Я подошла. Исхудалое, желтое лицо. Заострившийся нос. Глубоко запавшие глаза. Спекшиеся губы. По рассказам ребят, это был удалой парень, храбрый разведчик. Сердце сжалось от боли, слова не могу вымолвить. Видно, нервы мои порасшатались. Взяла себя в руки, улыбнулась. Рассказала о делах роты, о последней операции. Сказала, что его помнят. Бойцы и командиры, рассказывая новичкам о боевых делах роты, не забывают сказать о его смелых действиях. Ляльченко лежал с полными слез глазами и приговаривал:
— Не забыли, помнят, значит. Вот и хорошо, вот и хорошо. А я, знаешь, если жив останусь, всегда буду помнить наших ребят, роту, где я узнал настоящих людей, настоящую боевую дружбу. И могу спокойно и смело смотреть людям в глаза. Ведь я кровью искупил свою вину…
Мы с Леной чувствуем себя получше. Я уже выползаю на крыльцо, греюсь на солнышке. А Лена подолгу сидит в постели и смотрит в окно.
А за окном весна.
25-е мая.
Я получила большую почту, в том числе письмо из роты, которому обрадовалась больше всего.

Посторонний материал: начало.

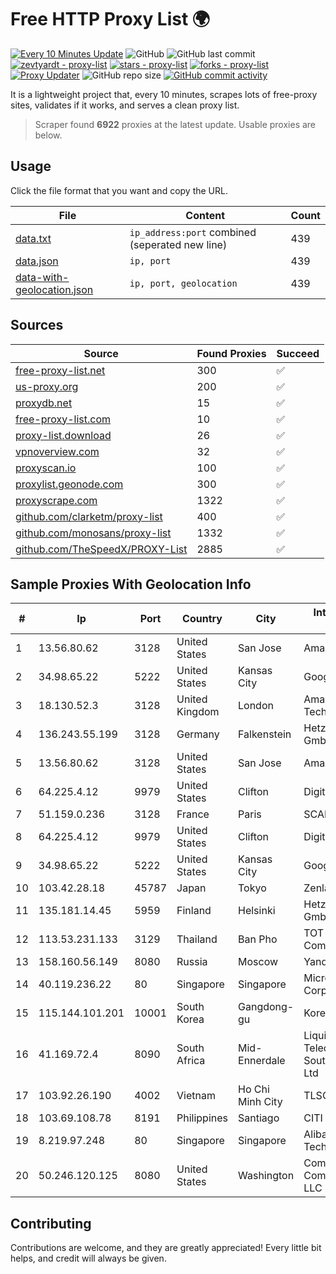 
# Free HTTP Proxy List 🌍

[![Every 10 Minutes Update](https://github.com/mertguvencli/http-proxy-list/actions/workflows/main.yml/badge.svg?branch=main)](https://github.com/mertguvencli/http-proxy-list/actions/workflows/main.yml)
![GitHub](https://img.shields.io/github/license/mertguvencli/http-proxy-list)
![GitHub last commit](https://img.shields.io/github/last-commit/mertguvencli/http-proxy-list)
[![zevtyardt - proxy-list](https://img.shields.io/static/v1?label=zevtyardt&message=proxy-list&color=blue&logo=github)](https://github.com/zevtyardt/proxy-list "Go to GitHub repo")
[![stars - proxy-list](https://img.shields.io/github/stars/zevtyardt/proxy-list?style=social)](https://github.com/zevtyardt/proxy-list)
[![forks - proxy-list](https://img.shields.io/github/forks/zevtyardt/proxy-list?style=social)](https://github.com/zevtyardt/proxy-list)
[![Proxy Updater](https://github.com/zevtyardt/proxy-list/workflows/Proxy%20Updater/badge.svg)](https://github.com/zevtyardt/proxy-list/actions?query=workflow:"Proxy+Updater")
![GitHub repo size](https://img.shields.io/github/repo-size/zevtyardt/proxy-list)
[![GitHub commit activity](https://img.shields.io/github/commit-activity/m/zevtyardt/proxy-list?logo=commits)](https://github.com/zevtyardt/proxy-list/commits/main)

It is a lightweight project that, every 10 minutes, scrapes lots of free-proxy sites, validates if it works, and serves a clean proxy list.

> Scraper found **6922** proxies at the latest update. Usable proxies are below.

## Usage

Click the file format that you want and copy the URL.

|File|Content|Count|
|----|-------|-----|
|[data.txt](https://raw.githubusercontent.com/mertguvencli/http-proxy-list/main/proxy-list/data.txt)|`ip_address:port` combined (seperated new line)|439|
|[data.json](https://raw.githubusercontent.com/mertguvencli/http-proxy-list/main/proxy-list/data.json)|`ip, port`|439|
|[data-with-geolocation.json](https://raw.githubusercontent.com/mertguvencli/http-proxy-list/main/proxy-list/data-with-geolocation.json)|`ip, port, geolocation`|439|

## Sources

|Source|Found Proxies|Succeed|
|------|-------------|-------|
|[free-proxy-list.net](https://free-proxy-list.net)|300|✅|
|[us-proxy.org](https://www.us-proxy.org)|200|✅|
|[proxydb.net](http://proxydb.net)|15|✅|
|[free-proxy-list.com](https://free-proxy-list.com/?page=&port=&type%5B%5D=http&type%5B%5D=https&up_time=0&search=Search)|10|✅|
|[proxy-list.download](https://www.proxy-list.download/HTTP)|26|✅|
|[vpnoverview.com](https://vpnoverview.com/privacy/anonymous-browsing/free-proxy-servers)|32|✅|
|[proxyscan.io](https://www.proxyscan.io)|100|✅|
|[proxylist.geonode.com](https://proxylist.geonode.com/api/proxy-list?limit=300&page=1&sort_by=lastChecked&sort_type=desc&protocols=http,https)|300|✅|
|[proxyscrape.com](https://api.proxyscrape.com/v2/?request=displayproxies&protocol=http&timeout=10000&country=all&ssl=all&anonymity=all)|1322|✅|
|[github.com/clarketm/proxy-list](https://raw.githubusercontent.com/clarketm/proxy-list/master/proxy-list-raw.txt)|400|✅|
|[github.com/monosans/proxy-list](https://raw.githubusercontent.com/monosans/proxy-list/main/proxies/http.txt)|1332|✅|
|[github.com/TheSpeedX/PROXY-List](https://raw.githubusercontent.com/TheSpeedX/PROXY-List/master/http.txt)|2885|✅|


## Sample Proxies With Geolocation Info

|#|Ip|Port|Country|City|Internet Service Provider|
|-|--|----|-------|----|-------------------------|
|1|13.56.80.62|3128|United States|San Jose|Amazon.com, Inc.|
|2|34.98.65.22|5222|United States|Kansas City|Google LLC|
|3|18.130.52.3|3128|United Kingdom|London|Amazon Technologies Inc.|
|4|136.243.55.199|3128|Germany|Falkenstein|Hetzner Online GmbH|
|5|13.56.80.62|3128|United States|San Jose|Amazon.com, Inc.|
|6|64.225.4.12|9979|United States|Clifton|DigitalOcean, LLC|
|7|51.159.0.236|3128|France|Paris|SCALEWAY|
|8|64.225.4.12|9979|United States|Clifton|DigitalOcean, LLC|
|9|34.98.65.22|5222|United States|Kansas City|Google LLC|
|10|103.42.28.18|45787|Japan|Tokyo|Zenlayer Inc|
|11|135.181.14.45|5959|Finland|Helsinki|Hetzner Online GmbH|
|12|113.53.231.133|3129|Thailand|Ban Pho|TOT Public Company Limited|
|13|158.160.56.149|8080|Russia|Moscow|Yandex.Cloud LLC|
|14|40.119.236.22|80|Singapore|Singapore|Microsoft Corporation|
|15|115.144.101.201|10001|South Korea|Gangdong-gu|Korea Telecom|
|16|41.169.72.4|8090|South Africa|Mid-Ennerdale|Liquid Telecommunications South Africa (Pty) Ltd|
|17|103.92.26.190|4002|Vietnam|Ho Chi Minh City|TLSOFT|
|18|103.69.108.78|8191|Philippines|Santiago|CITI Cableworld Inc.|
|19|8.219.97.248|80|Singapore|Singapore|Alibaba (US) Technology Co., Ltd.|
|20|50.246.120.125|8080|United States|Washington|Comcast Cable Communications, LLC|



## Contributing

Contributions are welcome, and they are greatly appreciated! Every
little bit helps, and credit will always be given.


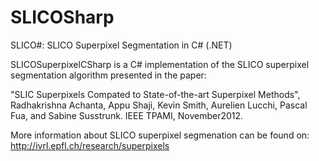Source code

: # SLICOSharp
SLICO#: SLICO Superpixel Segmentation in C# (.NET)

SLICOSuperpixelCSharp is a C# implementation of the SLICO superpixel segmentation algorithm presented in the paper:

"SLIC Superpixels Compated to State-of-the-art Superpixel Methods",
Radhakrishna Achanta, Appu Shaji, Kevin Smith, Aurelien Lucchi, Pascal Fua, and Sabine Susstrunk.
IEEE TPAMI, November2012.

More information about SLICO superpixel segmenation can be found on: http://ivrl.epfl.ch/research/superpixels

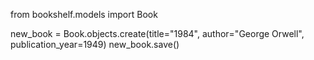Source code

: from bookshelf.models import Book

new_book = Book.objects.create(title="1984", author="George Orwell", publication_year=1949)
new_book.save()
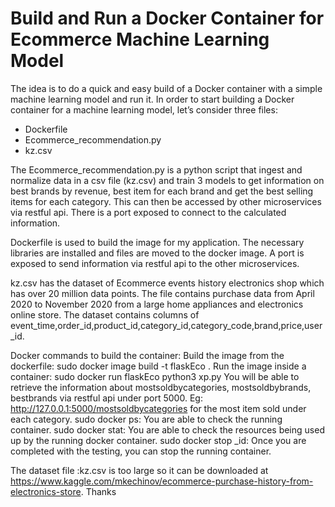 # Build and Run a Docker Container for Ecommerce Machine Learning Model

The idea is to do a quick and easy build of a Docker container with a simple machine learning model and run it. In order to start building a Docker container for a machine learning model, let’s consider three files: 
-	Dockerfile
-	Ecommerce_recommendation.py
-   kz.csv

The Ecommerce_recommendation.py is  a python script that ingest and normalize data in a csv file (kz.csv) and train 3 models to get information on best brands by revenue, best item for each brand and get the best selling items for each category. This can then be accessed by other microservices via restful api. There is a port exposed to connect to the calculated information.

Dockerfile is used to build the image for my application. The necessary libraries are installed and files are moved to the docker image. A port is exposed to send information via restful api to the other microservices.

kz.csv has the dataset of Ecommerce events history electronics shop which has over 20 million data points. The file contains purchase data from April 2020 to November 2020 from a large home appliances and electronics online store. The dataset contains columns of event_time,order_id,product_id,category_id,category_code,brand,price,user_id.

Docker commands to build the container:
Build the image from the dockerfile:  sudo docker image build -t flaskEco .
Run the image inside a container: sudo docker run flaskEco python3 xp.py
You will be able to retrieve the information about mostsoldbycategories, mostsoldbybrands, bestbrands via restful api under port 5000. Eg: http://127.0.0.1:5000/mostsoldbycategories for the most item sold under each category. 
sudo docker ps: You are able to check the running container.
sudo docker stat: You are able to check the resources being used up by the running docker container.
sudo docker stop _id: Once you are completed with the testing, you can stop the running container.

The dataset file :kz.csv is too large so it can be downloaded at https://www.kaggle.com/mkechinov/ecommerce-purchase-history-from-electronics-store. Thanks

«Здравствуй, боевой друг Софья! Твое письмо читали всей ротой. Молодчина, что не теряешь чувства юмора. Мы рады, что у тебя руки и ноги целы и ты собираешься в скором времени прибыть в роту. А мы так располагали, что ты не вернешься к нам. Увезут, думали, тебя в глубокий тыл, и ты после госпиталя попадешь в свой театр Ф. Г. Волкова и мы не увидим тебя больше. Жаль ребят, особенно Макурина и Ляльченко. Смелые были разведчики. Война есть война, ничего не поделаешь. Может, Макурин выживет!.. А Павлу если ампутируют ногу — это хуже смерти для него. Очень уж он горячий. Передавай ему от нас боевой привет. Пусть держится. У нас все по-старому. День и ночь работаем, забыли, когда и спали. Ползаем за проклятыми фрицами и все впустую, никак не можем взять живьем «рыжего». Многие ребята, кто был ранен с тобой, давно выздоровели и вернулись в роту. Анистратов пробыл в санчасти всего два дня. Вячеславу Ложко в медсанбате вытащили пулю из ягодицы, и он сразу же сбежал в роту, а через день пошел в бой. Вот крику-то было через это от капитана Трофимовой!
16 мая у нас была «большая игра». Рыжим досталось крепко. Но «языка» взять мы опять не смогли. Тащили двоих, но они, окаянные, померли на нейтральной. Мы все же их дотащили, как вещественное доказательство.